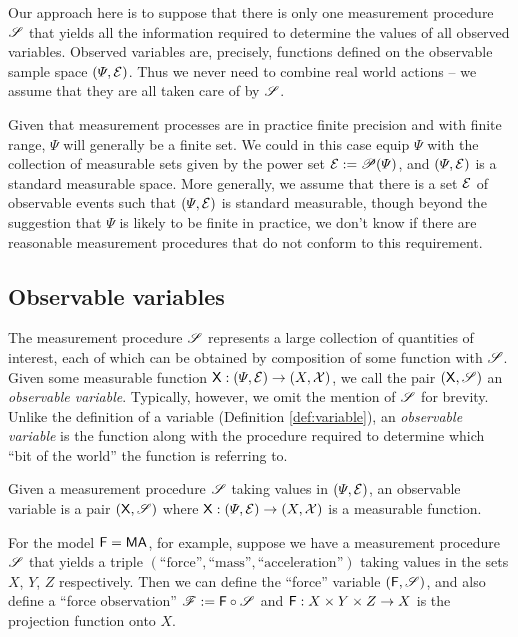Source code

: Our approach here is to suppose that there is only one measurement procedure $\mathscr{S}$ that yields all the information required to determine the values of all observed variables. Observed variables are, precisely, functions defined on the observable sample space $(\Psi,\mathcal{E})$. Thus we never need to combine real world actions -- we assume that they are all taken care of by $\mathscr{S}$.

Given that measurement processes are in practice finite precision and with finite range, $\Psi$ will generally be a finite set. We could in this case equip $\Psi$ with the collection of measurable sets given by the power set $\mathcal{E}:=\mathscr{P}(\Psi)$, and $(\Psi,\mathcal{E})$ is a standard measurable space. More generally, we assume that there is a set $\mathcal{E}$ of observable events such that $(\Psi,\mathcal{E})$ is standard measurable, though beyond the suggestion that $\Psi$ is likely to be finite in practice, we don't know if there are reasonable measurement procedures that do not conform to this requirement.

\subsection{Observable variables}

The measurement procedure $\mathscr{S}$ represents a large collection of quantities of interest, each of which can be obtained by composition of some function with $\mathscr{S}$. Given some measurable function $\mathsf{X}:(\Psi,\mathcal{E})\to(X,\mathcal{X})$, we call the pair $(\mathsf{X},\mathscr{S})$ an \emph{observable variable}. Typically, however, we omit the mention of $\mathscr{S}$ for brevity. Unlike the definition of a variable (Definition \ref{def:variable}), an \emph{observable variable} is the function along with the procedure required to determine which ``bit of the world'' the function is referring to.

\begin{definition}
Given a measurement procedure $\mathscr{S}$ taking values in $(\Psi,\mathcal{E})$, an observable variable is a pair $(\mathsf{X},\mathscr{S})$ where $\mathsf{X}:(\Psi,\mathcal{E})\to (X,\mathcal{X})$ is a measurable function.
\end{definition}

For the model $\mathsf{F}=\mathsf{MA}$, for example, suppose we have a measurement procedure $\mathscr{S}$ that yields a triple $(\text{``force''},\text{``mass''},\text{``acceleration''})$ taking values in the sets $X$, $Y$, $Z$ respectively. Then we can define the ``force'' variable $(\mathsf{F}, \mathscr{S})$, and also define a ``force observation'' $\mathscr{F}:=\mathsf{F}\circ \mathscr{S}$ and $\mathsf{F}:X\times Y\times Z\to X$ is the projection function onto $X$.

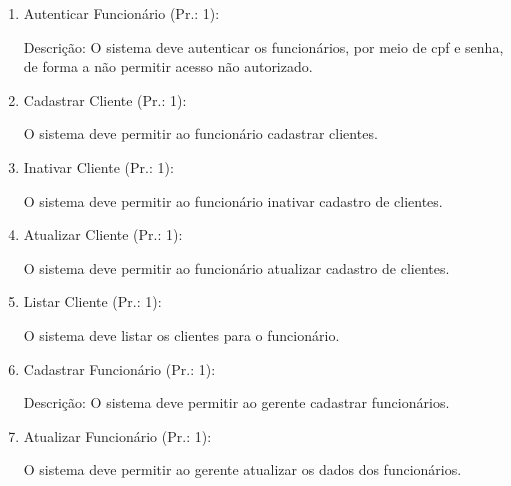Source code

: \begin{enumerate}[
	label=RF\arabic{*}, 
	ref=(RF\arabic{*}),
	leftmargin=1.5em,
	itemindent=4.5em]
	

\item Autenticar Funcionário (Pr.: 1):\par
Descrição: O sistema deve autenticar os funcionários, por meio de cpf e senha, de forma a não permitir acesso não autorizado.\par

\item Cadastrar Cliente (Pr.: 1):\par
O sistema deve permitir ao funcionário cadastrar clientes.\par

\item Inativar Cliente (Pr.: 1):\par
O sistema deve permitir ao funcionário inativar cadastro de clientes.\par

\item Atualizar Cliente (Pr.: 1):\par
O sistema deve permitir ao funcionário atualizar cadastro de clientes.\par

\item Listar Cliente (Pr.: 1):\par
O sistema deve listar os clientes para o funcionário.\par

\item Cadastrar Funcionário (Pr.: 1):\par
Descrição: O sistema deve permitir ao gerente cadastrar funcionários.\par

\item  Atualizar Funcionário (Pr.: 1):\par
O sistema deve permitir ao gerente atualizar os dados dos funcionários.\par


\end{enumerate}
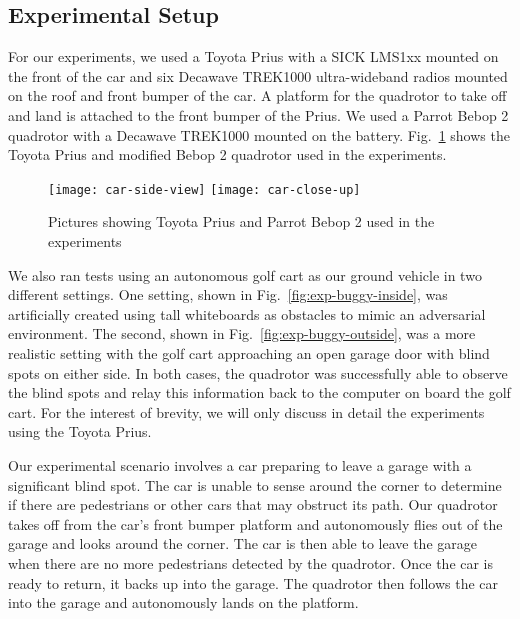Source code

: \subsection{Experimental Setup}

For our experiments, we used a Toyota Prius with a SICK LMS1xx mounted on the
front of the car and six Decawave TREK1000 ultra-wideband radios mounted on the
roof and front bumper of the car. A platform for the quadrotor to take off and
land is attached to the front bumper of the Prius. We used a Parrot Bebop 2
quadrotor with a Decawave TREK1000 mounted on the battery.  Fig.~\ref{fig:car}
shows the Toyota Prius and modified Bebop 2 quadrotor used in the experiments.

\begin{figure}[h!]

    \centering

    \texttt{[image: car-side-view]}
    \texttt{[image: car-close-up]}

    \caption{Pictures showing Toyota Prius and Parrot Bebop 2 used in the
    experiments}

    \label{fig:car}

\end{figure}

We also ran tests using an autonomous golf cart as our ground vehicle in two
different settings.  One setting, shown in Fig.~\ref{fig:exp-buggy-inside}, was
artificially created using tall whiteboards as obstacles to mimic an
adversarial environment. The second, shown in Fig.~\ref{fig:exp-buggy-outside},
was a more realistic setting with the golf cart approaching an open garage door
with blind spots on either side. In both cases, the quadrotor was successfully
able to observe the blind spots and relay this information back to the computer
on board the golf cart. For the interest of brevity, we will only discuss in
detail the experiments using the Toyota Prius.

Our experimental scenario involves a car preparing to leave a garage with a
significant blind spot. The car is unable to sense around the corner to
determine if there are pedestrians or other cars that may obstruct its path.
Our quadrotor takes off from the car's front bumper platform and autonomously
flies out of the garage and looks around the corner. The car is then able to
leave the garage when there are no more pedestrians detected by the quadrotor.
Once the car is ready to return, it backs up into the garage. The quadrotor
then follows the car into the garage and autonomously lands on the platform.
────────
WORK TO BE COMPLETED:
Where pictures appear in the records, leave them out; output everything else exactly.

WRITTEN SOLUTION:
Source code

: Our approach here is to suppose that there is only one measurement procedure $\mathscr{S}$ that yields all the information required to determine the values of all observed variables. Observed variables are, precisely, functions defined on the observable sample space $(\Psi,\mathcal{E})$. Thus we never need to combine real world actions -- we assume that they are all taken care of by $\mathscr{S}$.

Given that measurement processes are in practice finite precision and with finite range, $\Psi$ will generally be a finite set. We could in this case equip $\Psi$ with the collection of measurable sets given by the power set $\mathcal{E}:=\mathscr{P}(\Psi)$, and $(\Psi,\mathcal{E})$ is a standard measurable space. More generally, we assume that there is a set $\mathcal{E}$ of observable events such that $(\Psi,\mathcal{E})$ is standard measurable, though beyond the suggestion that $\Psi$ is likely to be finite in practice, we don't know if there are reasonable measurement procedures that do not conform to this requirement.

\subsection{Observable variables}

The measurement procedure $\mathscr{S}$ represents a large collection of quantities of interest, each of which can be obtained by composition of some function with $\mathscr{S}$. Given some measurable function $\mathsf{X}:(\Psi,\mathcal{E})\to(X,\mathcal{X})$, we call the pair $(\mathsf{X},\mathscr{S})$ an \emph{observable variable}. Typically, however, we omit the mention of $\mathscr{S}$ for brevity. Unlike the definition of a variable (Definition \ref{def:variable}), an \emph{observable variable} is the function along with the procedure required to determine which ``bit of the world'' the function is referring to.

\begin{definition}
Given a measurement procedure $\mathscr{S}$ taking values in $(\Psi,\mathcal{E})$, an observable variable is a pair $(\mathsf{X},\mathscr{S})$ where $\mathsf{X}:(\Psi,\mathcal{E})\to (X,\mathcal{X})$ is a measurable function.
\end{definition}

For the model $\mathsf{F}=\mathsf{MA}$, for example, suppose we have a measurement procedure $\mathscr{S}$ that yields a triple $(\text{``force''},\text{``mass''},\text{``acceleration''})$ taking values in the sets $X$, $Y$, $Z$ respectively. Then we can define the ``force'' variable $(\mathsf{F}, \mathscr{S})$, and also define a ``force observation'' $\mathscr{F}:=\mathsf{F}\circ \mathscr{S}$ and $\mathsf{F}:X\times Y\times Z\to X$ is the projection function onto $X$.

Source code

: \begin{enumerate}[
	label=RF\arabic{*}, 
	ref=(RF\arabic{*}),
	leftmargin=1.5em,
	itemindent=4.5em]
	

\item Autenticar Funcionário (Pr.: 1):\par
Descrição: O sistema deve autenticar os funcionários, por meio de cpf e senha, de forma a não permitir acesso não autorizado.\par

\item Cadastrar Cliente (Pr.: 1):\par
O sistema deve permitir ao funcionário cadastrar clientes.\par

\item Inativar Cliente (Pr.: 1):\par
O sistema deve permitir ao funcionário inativar cadastro de clientes.\par

\item Atualizar Cliente (Pr.: 1):\par
O sistema deve permitir ao funcionário atualizar cadastro de clientes.\par

\item Listar Cliente (Pr.: 1):\par
O sistema deve listar os clientes para o funcionário.\par

\item Cadastrar Funcionário (Pr.: 1):\par
Descrição: O sistema deve permitir ao gerente cadastrar funcionários.\par

\item  Atualizar Funcionário (Pr.: 1):\par
O sistema deve permitir ao gerente atualizar os dados dos funcionários.\par


\end{enumerate}
Source code

: \subsection{Experimental Setup}

For our experiments, we used a Toyota Prius with a SICK LMS1xx mounted on the
front of the car and six Decawave TREK1000 ultra-wideband radios mounted on the
roof and front bumper of the car. A platform for the quadrotor to take off and
land is attached to the front bumper of the Prius. We used a Parrot Bebop 2
quadrotor with a Decawave TREK1000 mounted on the battery.  Fig.~\ref{fig:car}
shows the Toyota Prius and modified Bebop 2 quadrotor used in the experiments.

\begin{figure}[h!]

    \centering

    \texttt{[image: car-side-view]}
    \texttt{[image: car-close-up]}

    \caption{Pictures showing Toyota Prius and Parrot Bebop 2 used in the
    experiments}

    \label{fig:car}

\end{figure}

We also ran tests using an autonomous golf cart as our ground vehicle in two
different settings.  One setting, shown in Fig.~\ref{fig:exp-buggy-inside}, was
artificially created using tall whiteboards as obstacles to mimic an
adversarial environment. The second, shown in Fig.~\ref{fig:exp-buggy-outside},
was a more realistic setting with the golf cart approaching an open garage door
with blind spots on either side. In both cases, the quadrotor was successfully
able to observe the blind spots and relay this information back to the computer
on board the golf cart. For the interest of brevity, we will only discuss in
detail the experiments using the Toyota Prius.

Our experimental scenario involves a car preparing to leave a garage with a
significant blind spot. The car is unable to sense around the corner to
determine if there are pedestrians or other cars that may obstruct its path.
Our quadrotor takes off from the car's front bumper platform and autonomously
flies out of the garage and looks around the corner. The car is then able to
leave the garage when there are no more pedestrians detected by the quadrotor.
Once the car is ready to return, it backs up into the garage. The quadrotor
then follows the car into the garage and autonomously lands on the platform.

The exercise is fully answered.